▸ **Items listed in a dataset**
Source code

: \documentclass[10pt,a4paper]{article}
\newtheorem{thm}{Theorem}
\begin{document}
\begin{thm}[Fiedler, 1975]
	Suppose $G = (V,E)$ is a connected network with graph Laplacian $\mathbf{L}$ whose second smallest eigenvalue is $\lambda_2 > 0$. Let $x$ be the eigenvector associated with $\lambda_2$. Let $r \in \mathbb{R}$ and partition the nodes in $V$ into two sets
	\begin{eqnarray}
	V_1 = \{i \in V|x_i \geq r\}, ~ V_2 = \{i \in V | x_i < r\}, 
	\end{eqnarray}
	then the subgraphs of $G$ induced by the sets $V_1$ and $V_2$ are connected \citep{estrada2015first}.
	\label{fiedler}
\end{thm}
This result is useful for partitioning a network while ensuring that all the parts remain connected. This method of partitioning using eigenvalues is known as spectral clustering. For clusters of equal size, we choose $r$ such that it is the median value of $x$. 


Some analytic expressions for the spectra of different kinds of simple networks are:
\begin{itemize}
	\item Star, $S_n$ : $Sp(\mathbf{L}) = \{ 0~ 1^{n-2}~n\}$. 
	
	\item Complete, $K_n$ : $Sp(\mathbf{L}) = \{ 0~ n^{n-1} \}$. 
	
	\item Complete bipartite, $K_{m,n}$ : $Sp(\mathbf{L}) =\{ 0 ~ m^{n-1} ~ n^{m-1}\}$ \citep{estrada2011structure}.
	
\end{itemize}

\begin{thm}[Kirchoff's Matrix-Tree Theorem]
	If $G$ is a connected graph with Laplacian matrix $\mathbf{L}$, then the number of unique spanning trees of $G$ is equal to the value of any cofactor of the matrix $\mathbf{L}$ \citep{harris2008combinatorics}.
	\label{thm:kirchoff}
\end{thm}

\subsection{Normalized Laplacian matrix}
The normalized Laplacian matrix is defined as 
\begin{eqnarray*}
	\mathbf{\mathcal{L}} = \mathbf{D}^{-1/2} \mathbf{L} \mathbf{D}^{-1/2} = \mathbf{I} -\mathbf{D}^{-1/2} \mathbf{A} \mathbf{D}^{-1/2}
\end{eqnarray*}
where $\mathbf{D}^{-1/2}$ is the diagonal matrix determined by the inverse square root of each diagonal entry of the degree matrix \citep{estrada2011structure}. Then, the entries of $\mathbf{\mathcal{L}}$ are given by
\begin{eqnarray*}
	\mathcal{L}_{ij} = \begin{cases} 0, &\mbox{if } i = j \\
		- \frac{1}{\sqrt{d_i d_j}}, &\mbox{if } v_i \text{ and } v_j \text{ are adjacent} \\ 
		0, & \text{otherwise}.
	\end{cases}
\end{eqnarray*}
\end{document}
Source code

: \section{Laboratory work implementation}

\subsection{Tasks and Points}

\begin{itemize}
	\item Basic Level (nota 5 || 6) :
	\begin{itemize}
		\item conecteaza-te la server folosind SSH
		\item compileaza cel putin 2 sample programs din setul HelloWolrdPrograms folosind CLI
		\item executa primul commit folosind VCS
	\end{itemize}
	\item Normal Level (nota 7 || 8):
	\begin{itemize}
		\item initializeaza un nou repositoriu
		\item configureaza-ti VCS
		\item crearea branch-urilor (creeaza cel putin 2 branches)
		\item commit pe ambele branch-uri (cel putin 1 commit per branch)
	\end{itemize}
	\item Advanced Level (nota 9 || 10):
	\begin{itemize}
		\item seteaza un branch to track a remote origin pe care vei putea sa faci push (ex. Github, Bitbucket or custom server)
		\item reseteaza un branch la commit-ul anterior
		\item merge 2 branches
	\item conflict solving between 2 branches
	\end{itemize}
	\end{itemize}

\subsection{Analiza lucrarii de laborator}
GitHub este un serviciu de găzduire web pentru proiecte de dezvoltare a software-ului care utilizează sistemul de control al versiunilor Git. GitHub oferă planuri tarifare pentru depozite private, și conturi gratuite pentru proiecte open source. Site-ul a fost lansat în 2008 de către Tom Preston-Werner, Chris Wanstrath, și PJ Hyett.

---

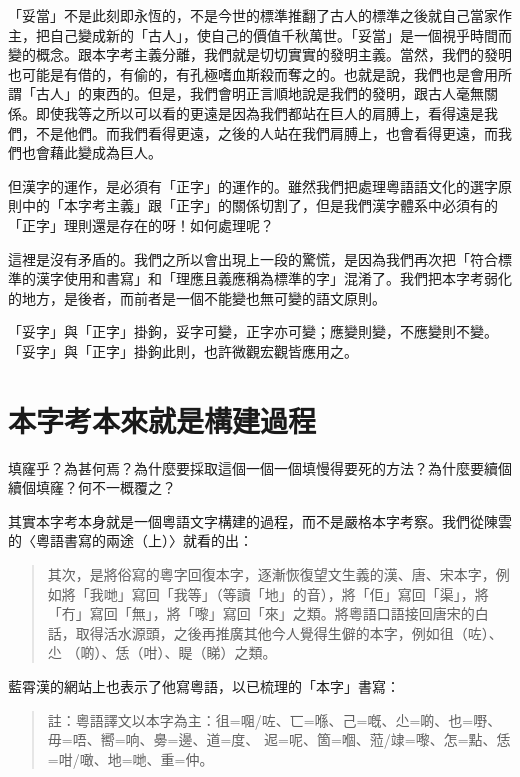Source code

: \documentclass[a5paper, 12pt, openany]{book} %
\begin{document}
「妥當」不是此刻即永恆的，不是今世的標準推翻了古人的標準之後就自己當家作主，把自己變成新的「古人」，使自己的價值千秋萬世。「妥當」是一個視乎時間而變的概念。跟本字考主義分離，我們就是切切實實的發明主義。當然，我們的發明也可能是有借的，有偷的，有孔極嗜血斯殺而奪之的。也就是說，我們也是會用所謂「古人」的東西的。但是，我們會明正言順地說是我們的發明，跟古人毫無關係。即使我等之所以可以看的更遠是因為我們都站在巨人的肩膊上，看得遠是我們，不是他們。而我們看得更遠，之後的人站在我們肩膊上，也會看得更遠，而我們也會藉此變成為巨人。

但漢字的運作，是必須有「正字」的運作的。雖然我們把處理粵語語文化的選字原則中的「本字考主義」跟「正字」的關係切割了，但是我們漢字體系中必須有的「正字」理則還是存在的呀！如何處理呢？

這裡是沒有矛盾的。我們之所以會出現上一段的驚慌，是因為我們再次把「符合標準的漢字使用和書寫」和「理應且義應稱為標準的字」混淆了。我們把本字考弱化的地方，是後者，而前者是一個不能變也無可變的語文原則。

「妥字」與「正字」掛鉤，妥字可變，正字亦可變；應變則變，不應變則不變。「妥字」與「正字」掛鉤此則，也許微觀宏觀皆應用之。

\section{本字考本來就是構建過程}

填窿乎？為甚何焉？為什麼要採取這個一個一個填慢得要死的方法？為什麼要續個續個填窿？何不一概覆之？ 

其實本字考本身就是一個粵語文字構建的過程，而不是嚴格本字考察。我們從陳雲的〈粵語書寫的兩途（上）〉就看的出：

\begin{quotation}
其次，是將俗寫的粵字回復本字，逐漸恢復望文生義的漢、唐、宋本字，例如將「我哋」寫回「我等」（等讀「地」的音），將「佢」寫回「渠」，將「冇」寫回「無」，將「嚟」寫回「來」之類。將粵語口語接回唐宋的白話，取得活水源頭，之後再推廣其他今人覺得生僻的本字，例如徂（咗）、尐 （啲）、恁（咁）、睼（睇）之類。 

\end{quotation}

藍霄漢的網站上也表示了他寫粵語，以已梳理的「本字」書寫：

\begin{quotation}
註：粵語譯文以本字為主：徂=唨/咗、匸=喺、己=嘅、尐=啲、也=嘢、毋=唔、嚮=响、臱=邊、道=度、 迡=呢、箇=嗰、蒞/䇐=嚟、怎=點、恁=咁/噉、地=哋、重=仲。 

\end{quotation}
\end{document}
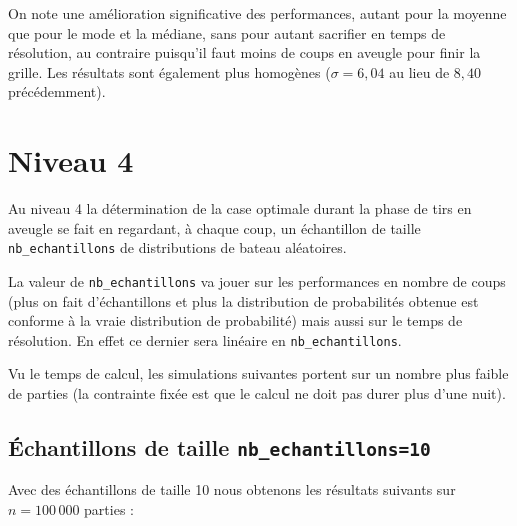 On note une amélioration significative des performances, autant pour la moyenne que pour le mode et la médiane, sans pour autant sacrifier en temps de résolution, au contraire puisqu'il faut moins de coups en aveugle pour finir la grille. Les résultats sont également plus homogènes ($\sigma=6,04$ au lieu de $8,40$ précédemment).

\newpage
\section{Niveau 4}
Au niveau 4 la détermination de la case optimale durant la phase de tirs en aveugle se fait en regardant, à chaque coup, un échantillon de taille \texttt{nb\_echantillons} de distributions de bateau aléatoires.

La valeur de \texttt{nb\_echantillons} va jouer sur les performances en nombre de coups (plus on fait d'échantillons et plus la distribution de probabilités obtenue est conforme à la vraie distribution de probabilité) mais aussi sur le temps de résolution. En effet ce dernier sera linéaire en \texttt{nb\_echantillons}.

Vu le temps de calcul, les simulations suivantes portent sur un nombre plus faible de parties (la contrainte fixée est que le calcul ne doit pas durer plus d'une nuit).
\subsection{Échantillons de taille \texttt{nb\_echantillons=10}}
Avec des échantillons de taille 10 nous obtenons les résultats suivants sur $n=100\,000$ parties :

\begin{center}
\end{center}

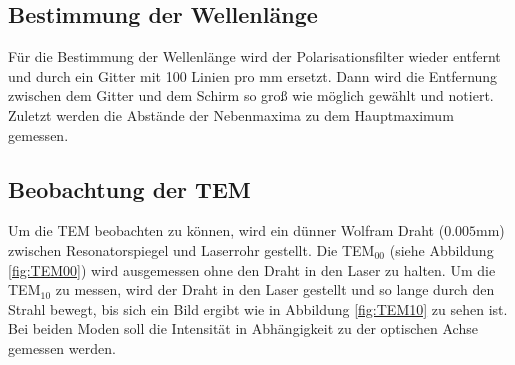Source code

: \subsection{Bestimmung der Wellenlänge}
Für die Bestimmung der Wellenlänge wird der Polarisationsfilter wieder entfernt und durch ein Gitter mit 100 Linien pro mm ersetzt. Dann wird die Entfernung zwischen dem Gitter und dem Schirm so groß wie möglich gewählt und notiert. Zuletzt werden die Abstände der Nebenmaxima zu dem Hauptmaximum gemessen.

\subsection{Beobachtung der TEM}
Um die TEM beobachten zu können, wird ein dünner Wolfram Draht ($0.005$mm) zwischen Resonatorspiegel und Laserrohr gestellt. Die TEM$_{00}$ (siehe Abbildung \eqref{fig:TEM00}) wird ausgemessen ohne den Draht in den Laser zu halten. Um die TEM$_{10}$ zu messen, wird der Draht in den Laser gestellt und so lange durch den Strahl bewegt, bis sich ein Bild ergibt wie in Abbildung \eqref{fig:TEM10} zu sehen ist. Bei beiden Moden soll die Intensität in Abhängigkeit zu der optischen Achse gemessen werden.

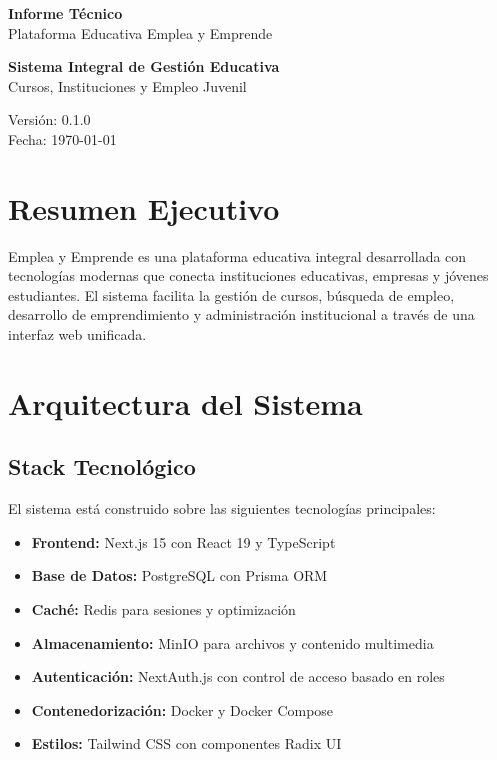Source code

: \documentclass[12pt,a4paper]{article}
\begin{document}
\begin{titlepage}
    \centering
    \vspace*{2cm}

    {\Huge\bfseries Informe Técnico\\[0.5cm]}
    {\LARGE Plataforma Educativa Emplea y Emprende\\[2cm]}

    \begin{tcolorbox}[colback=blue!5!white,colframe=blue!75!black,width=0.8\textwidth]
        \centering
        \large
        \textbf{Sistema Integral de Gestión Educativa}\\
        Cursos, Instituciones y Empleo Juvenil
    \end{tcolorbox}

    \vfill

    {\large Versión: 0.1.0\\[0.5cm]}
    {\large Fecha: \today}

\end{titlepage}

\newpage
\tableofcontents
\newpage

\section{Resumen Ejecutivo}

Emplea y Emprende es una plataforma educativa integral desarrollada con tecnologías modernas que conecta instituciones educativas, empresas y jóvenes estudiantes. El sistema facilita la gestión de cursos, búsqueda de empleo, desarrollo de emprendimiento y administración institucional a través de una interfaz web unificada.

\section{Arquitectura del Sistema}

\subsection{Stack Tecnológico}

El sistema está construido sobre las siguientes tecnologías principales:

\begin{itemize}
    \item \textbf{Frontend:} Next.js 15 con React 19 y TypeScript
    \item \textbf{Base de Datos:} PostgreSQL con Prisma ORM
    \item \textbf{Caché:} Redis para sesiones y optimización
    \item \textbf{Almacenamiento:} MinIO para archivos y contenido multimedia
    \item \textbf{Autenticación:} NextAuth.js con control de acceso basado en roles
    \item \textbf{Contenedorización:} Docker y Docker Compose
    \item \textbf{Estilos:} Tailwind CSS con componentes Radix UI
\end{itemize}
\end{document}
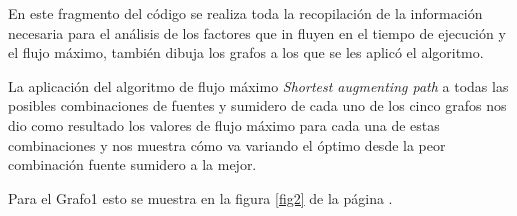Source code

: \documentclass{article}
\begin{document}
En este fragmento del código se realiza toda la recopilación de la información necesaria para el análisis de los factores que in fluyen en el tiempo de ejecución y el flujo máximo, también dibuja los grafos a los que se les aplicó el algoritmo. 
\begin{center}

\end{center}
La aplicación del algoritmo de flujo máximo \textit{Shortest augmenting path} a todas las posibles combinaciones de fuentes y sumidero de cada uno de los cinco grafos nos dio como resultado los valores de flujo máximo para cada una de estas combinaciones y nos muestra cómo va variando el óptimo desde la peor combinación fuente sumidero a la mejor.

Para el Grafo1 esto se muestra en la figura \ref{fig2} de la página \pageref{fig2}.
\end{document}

▸ **Brief**
Please return every line of the records that contains the word "cases".

▸ **Solution to this problem**
	\mathcal{L}_{ij} = \begin{cases} 0, &\mbox{if } i = j \\
	\end{cases}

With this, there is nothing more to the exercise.